We fall on our parents in a fresh wave of terror, but I feel a sliver of relief. We’ve laid the problem before our protectors. They’ll know what to do. Either we’ll all live, or we’ll all die together. It’s not up to me.

Judy catches the fear virus. She didn’t seem to know we were going to the cemetery to die. Now she’s crying for real. She’s fresh, at the beginning of the cry, and we all wait for hers to pass so we can have a family meeting. The sky suddenly opens up in a steady drizzly sun shower. Our parents usher us back into the car.

The seats are hot. The windows are still all the way down and rain drips in on the people near them. I’m dry in the middle.

Mommy begins. “Laurie, look at me.”

I do.

“I know you don’t want to die.”

I nod. I feel vigorous nodding from both sides. Daddy smiles and stops smiling in a blink. I didn’t miss the smile.

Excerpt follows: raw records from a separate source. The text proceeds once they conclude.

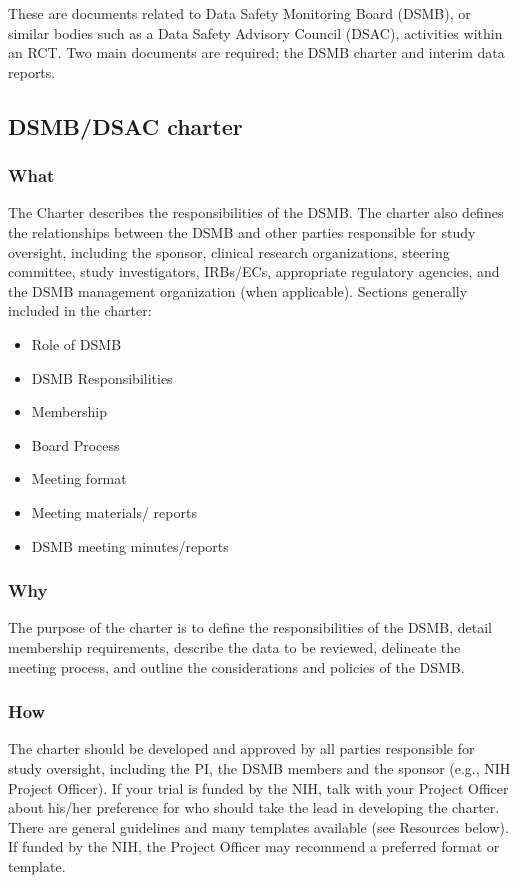 \documentclass[]{book}
\providecommand{\tightlist}{%
  \setlength{\itemsep}{0pt}\setlength{\parskip}{0pt}}
\theoremstyle{definition}
\theoremstyle{definition}
\theoremstyle{definition}
\theoremstyle{remark}
\begin{document}
These are documents related to Data Safety Monitoring Board (DSMB), or
similar bodies such as a Data Safety Advisory Council (DSAC), activities
within an RCT. Two main documents are required; the DSMB charter and
interim data reports.

\subsection{DSMB/DSAC charter}\label{dsmbdsac-charter}

\subsubsection{What}\label{what-14}

The Charter describes the responsibilities of the DSMB. The charter also
defines the relationships between the DSMB and other parties responsible
for study oversight, including the sponsor, clinical research
organizations, steering committee, study investigators, IRBs/ECs,
appropriate regulatory agencies, and the DSMB management organization
(when applicable). Sections generally included in the charter:

\begin{itemize}
\tightlist
\item
  Role of DSMB
\item
  DSMB Responsibilities
\item
  Membership
\item
  Board Process
\item
  Meeting format
\item
  Meeting materials/ reports
\item
  DSMB meeting minutes/reports
\end{itemize}

\subsubsection{Why}\label{why-14}

The purpose of the charter is to define the responsibilities of the
DSMB, detail membership requirements, describe the data to be reviewed,
delineate the meeting process, and outline the considerations and
policies of the DSMB.

\subsubsection{How}\label{how-14}

The charter should be developed and approved by all parties responsible
for study oversight, including the PI, the DSMB members and the sponsor
(e.g., NIH Project Officer). If your trial is funded by the NIH, talk
with your Project Officer about his/her preference for who should take
the lead in developing the charter. There are general guidelines and
many templates available (see Resources below). If funded by the NIH,
the Project Officer may recommend a preferred format or template.
\end{document}
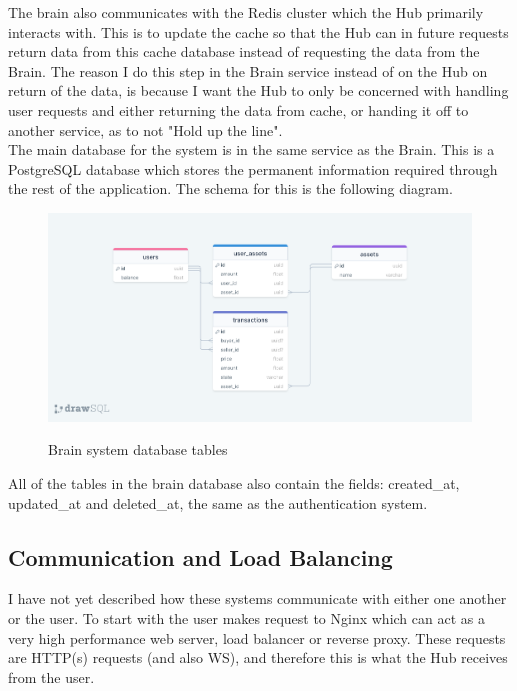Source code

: \documentclass[titlepage]{article}
\begin{document}
The brain also communicates with the Redis cluster which the Hub primarily interacts with. This is to update the cache so that the Hub can in future requests return data from this cache database instead of requesting the data from the Brain. The reason I do this step in the Brain service instead of on the Hub on return of the data, is because I want the Hub to only be concerned with handling user requests and either returning the data from cache, or handing it off to another service, as to not "Hold up the line". \\

The main database for the system is in the same service as the Brain. This is a PostgreSQL database which stores the permanent information required through the rest of the application. The schema for this is the following diagram. \\


\begin{figure}
\includegraphics[width=\textwidth]{brain_diagram.png}
  \label{brain_tables}
  \caption{Brain system database tables}
\centering
\end{figure}

All of the tables in the brain database also contain the fields: created\_at, updated\_at and deleted\_at, the same as the authentication system.

\subsection{Communication and Load Balancing}
I have not yet described how these systems communicate with either one another or the user. To start with the user makes request to Nginx which can act as a very high performance web server, load balancer or reverse proxy. These requests are HTTP(s) requests (and also WS), and therefore this is what the Hub receives from the user. \\
\end{document}
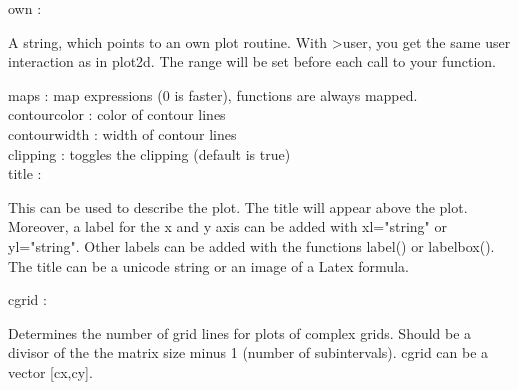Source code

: \documentclass[a4paper,10pt]{article}
\begin{document}
\begin{eulernotebook}
\begin{eulercomment}
\begin{eulercomment}
\begin{eulercomment}
\begin{eulercomment}
\begin{eulercomment}
\begin{eulercomment}
\begin{eulercomment}
\begin{eulercomment}
\begin{eulercomment}
\begin{eulercomment}
\begin{eulercomment}
\begin{eulercomment}
\begin{eulercomment}
\begin{eulercomment}
\begin{eulercomment}
\begin{eulercomment}
\begin{eulercomment}
\begin{eulercomment}
\begin{eulercomment}
\begin{eulercomment}
\begin{eulercomment}
\begin{eulercomment}
\begin{eulercomment}
\begin{eulercomment}
\begin{eulercomment}
\begin{eulercomment}
\begin{eulercomment}
\begin{eulercomment}
\begin{eulercomment}
\begin{eulercomment}
\begin{eulercomment}
\begin{eulercomment}
\begin{eulercomment}
\begin{eulercomment}
\begin{eulercomment}
\begin{eulercomment}
\begin{eulercomment}
own       :\\
\end{eulercomment}
\begin{eulerttcomment}
  A string, which points to an own plot routine. With >user, you get
  the same user interaction as in plot2d. The range will be set
  before each call to your function.
\end{eulerttcomment}
\begin{eulercomment}
maps      : map expressions (0 is faster), functions are always mapped.\\
contourcolor : color of contour lines\\
contourwidth : width of contour lines\\
clipping  : toggles the clipping (default is true)\\
title     :\\
\end{eulercomment}
\begin{eulerttcomment}
  This can be used to describe the plot. The title will appear above
  the plot. Moreover, a label for the x and y axis can be added with
  xl="string" or yl="string". Other labels can be added with the
  functions label() or labelbox(). The title can be a unicode
  string or an image of a Latex formula.
\end{eulerttcomment}
\begin{eulercomment}
cgrid     :\\
\end{eulercomment}
\begin{eulerttcomment}
  Determines the number of grid lines for plots of complex grids.
  Should be a divisor of the the matrix size minus 1 (number of
  subintervals). cgrid can be a vector [cx,cy].
\end{eulerttcomment}

\end{eulercomment}
\end{eulercomment}
\end{eulercomment}
\end{eulercomment}
\end{eulercomment}
\end{eulercomment}
\end{eulercomment}
\end{eulercomment}
\end{eulercomment}
\end{eulercomment}
\end{eulercomment}
\end{eulercomment}
\end{eulercomment}
\end{eulercomment}
\end{eulercomment}
\end{eulercomment}
\end{eulercomment}
\end{eulercomment}
\end{eulercomment}
\end{eulercomment}
\end{eulercomment}
\end{eulercomment}
\end{eulercomment}
\end{eulercomment}
\end{eulercomment}
\end{eulercomment}
\end{eulercomment}
\end{eulercomment}
\end{eulercomment}
\end{eulercomment}
\end{eulercomment}
\end{eulercomment}
\end{eulercomment}
\end{eulercomment}
\end{eulercomment}
\end{eulercomment}
\end{eulernotebook}
\end{document}
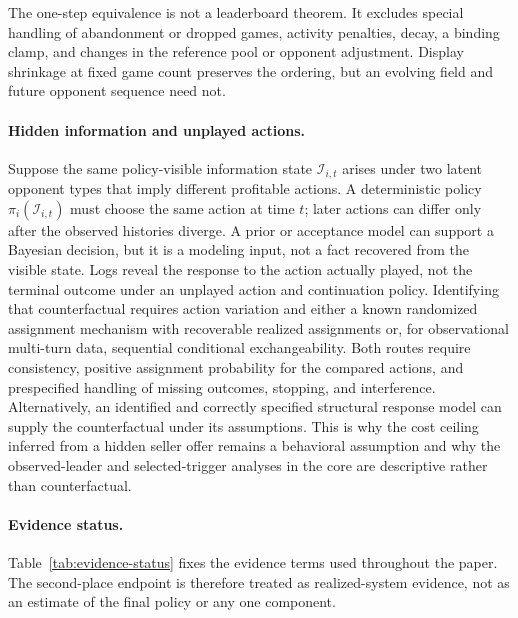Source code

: The one-step equivalence is not a leaderboard theorem. It excludes special
handling of abandonment or dropped games, activity penalties, decay, a binding
clamp, and changes in the reference pool or opponent adjustment. Display
shrinkage at fixed game count preserves the ordering, but an evolving field and
future opponent sequence need not.

\paragraph{Hidden information and unplayed actions.}
Suppose the same policy-visible information state $\mathcal I_{i,t}$ arises
under two latent opponent types that imply different profitable actions. A
deterministic policy $\pi_i(\mathcal I_{i,t})$ must choose the same action at
time $t$; later actions can differ only after the observed histories diverge. A
prior or acceptance model can support a Bayesian
decision, but it is a modeling input, not a fact recovered from the visible
state. Logs reveal the response to the action actually played, not the terminal
outcome under an unplayed action and continuation policy. Identifying that
counterfactual requires action variation and either a known randomized
assignment mechanism with recoverable realized assignments or, for
observational multi-turn data, sequential conditional exchangeability. Both
routes require consistency, positive assignment probability for the compared
actions, and prespecified handling of missing outcomes, stopping, and
interference. Alternatively, an identified and correctly specified structural
response model can supply the counterfactual under its assumptions. This is why
the cost ceiling inferred from a hidden seller offer remains a behavioral
assumption and why the observed-leader and selected-trigger analyses in the core
are descriptive rather than counterfactual.

\paragraph{Evidence status.}
Table~\ref{tab:evidence-status} fixes the evidence terms used throughout the
paper. The second-place endpoint is therefore treated as realized-system
evidence, not as an estimate of the final policy or any one component.

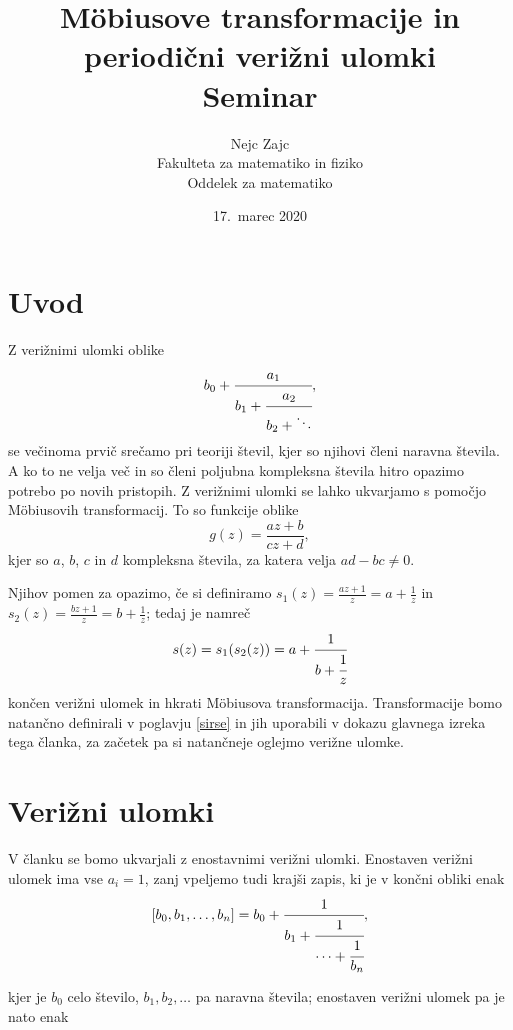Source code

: \documentclass[a4paper,12pt]{article}
\title{M\"{o}biusove transformacije in periodični verižni ulomki \\ 
\Large Seminar}
\author{Nejc Zajc \\
Fakulteta za matematiko in fiziko \\
Oddelek za matematiko}
\date{17.\ marec 2020}
\begin{document}


\maketitle



\section{Uvod}

Z verižnimi ulomki oblike
\[
    b_0 + \cfrac{a_1}{b_1 + \cfrac{a_2}{b_2 + \ddots}},
\]
se večinoma prvič srečamo pri teoriji števil, kjer so njihovi členi naravna števila. A ko to ne velja več in so členi poljubna kompleksna števila hitro opazimo potrebo po novih pristopih. Z verižnimi ulomki se lahko ukvarjamo s pomočjo M\"{o}biusovih transformacij. To so funkcije oblike 
\begin{equation}
\label{Mob_def}
    g(z) = \frac{az + b}{cz + d},
\end{equation}
kjer so $a$, $b$, $c$ in $d$ kompleksna števila, za katera velja $ad - bc \neq 0$.

Njihov pomen za opazimo, če si definiramo $s_1(z) = \frac{az + 1}{z} = a + \frac{1}{z}$ in $s_2(z) = \frac{bz + 1}{z} = b + \frac{1}{z}$; tedaj je namreč
\[
    s(z) = s_1(s_2(z)) = a + \cfrac{1}{b + \cfrac{1}{z}}  
\]
končen verižni ulomek in hkrati M\"{o}biusova transformacija. Transformacije bomo natančno definirali v poglavju \ref{sirse} in jih uporabili v dokazu glavnega izreka tega članka, za začetek pa si natančneje oglejmo verižne ulomke.


\section{Verižni ulomki}

V članku se bomo ukvarjali z enostavnimi verižni ulomki. Enostaven verižni ulomek ima vse $a_i = 1$, zanj vpeljemo tudi krajši zapis, ki je v končni obliki enak
\[
    [b_0, b_1, \ldots, b_n] = b_0 + \cfrac{1}{b_1 + \cfrac{1}{\cdots + \cfrac{1}{b_n}}},
\]

kjer je $b_0$ celo število, $b_1, b_2, \ldots$ pa naravna števila; enostaven verižni ulomek pa je nato enak
\end{document}
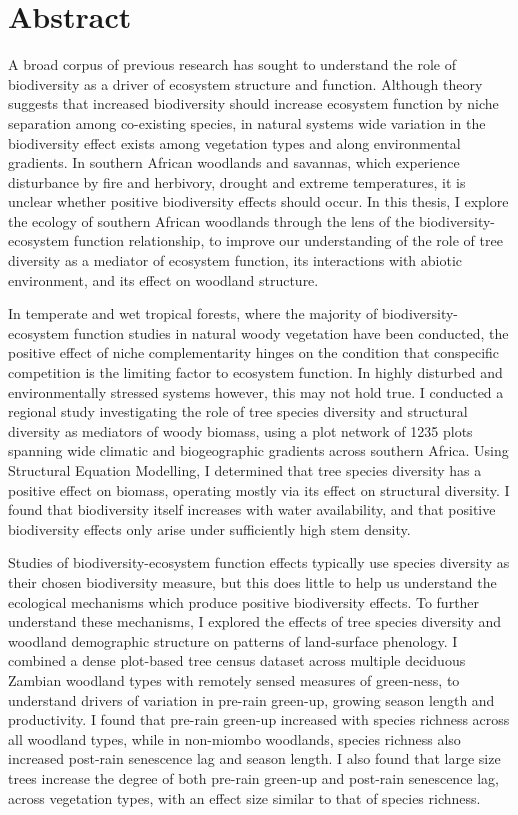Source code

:\chapter*{Abstract}

\label{abstract}

A broad corpus of previous research has sought to understand the role of biodiversity as a driver of ecosystem structure and function. Although theory suggests that increased biodiversity should increase ecosystem function by niche separation among co-existing species, in natural systems wide variation in the biodiversity effect exists among vegetation types and along environmental gradients. In southern African woodlands and savannas, which experience disturbance by fire and herbivory, drought and extreme temperatures, it is unclear whether positive biodiversity effects should occur. In this thesis, I explore the ecology of southern African woodlands through the lens of the biodiversity-ecosystem function relationship, to improve our understanding of the role of tree diversity as a mediator of ecosystem function, its interactions with abiotic environment, and its effect on woodland structure. 

In temperate and wet tropical forests, where the majority of biodiversity-ecosystem function studies in natural woody vegetation have been conducted, the positive effect of niche complementarity hinges on the condition that conspecific competition is the limiting factor to ecosystem function. In highly disturbed and environmentally stressed systems however, this may not hold true. I conducted a regional study investigating the role of tree species diversity and structural diversity as mediators of woody biomass, using a plot network of 1235 plots spanning wide climatic and biogeographic gradients across southern Africa. Using Structural Equation Modelling, I determined that tree species diversity has a positive effect on biomass, operating mostly via its effect on structural diversity. I found that biodiversity itself increases with water availability, and that positive biodiversity effects only arise under sufficiently high stem density.

Studies of biodiversity-ecosystem function effects typically use species diversity as their chosen biodiversity measure, but this does little to help us understand the ecological mechanisms which produce positive biodiversity effects. To further understand these mechanisms, I explored the effects of tree species diversity and woodland demographic structure on patterns of land-surface phenology. I combined a dense plot-based tree census dataset across multiple deciduous Zambian woodland types with remotely sensed measures of green-ness, to understand drivers of variation in pre-rain green-up, growing season length and productivity. I found that pre-rain green-up increased with species richness across all woodland types, while in non-miombo woodlands, species richness also increased post-rain senescence lag and season length. I also found that large size trees increase the degree of both pre-rain green-up and post-rain senescence lag, across vegetation types, with an effect size similar to that of species richness.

I look at him and whisper, “I don’t want any of you to die.” It’s the core of my fear—unfathomable life without them. He just nods.

“We’re not going to die,” Mommy insists.

“Yes. We are.”

“But not today,” Daddy helps.

“We will. If we go to the cemetery. Mommy said so. ‘A cemetery is where you go when you die.’”

Their three oldest children sit silently in the backseat, watching them look at each other, deep into each other, and decide without speaking what must be done about this crisis.

To their credit, my parents did not laugh just then. They stored my fear and my literal logic pressed into the pages of their Book of Laurie to take out and examine later, after I was safely tucked in bed, to marvel at the developing people occupying the tiny bodies of their children. As all parents do. But they did heed my warning and turned the car around and took us all home, where we didn’t even start to die for another quarter of a century.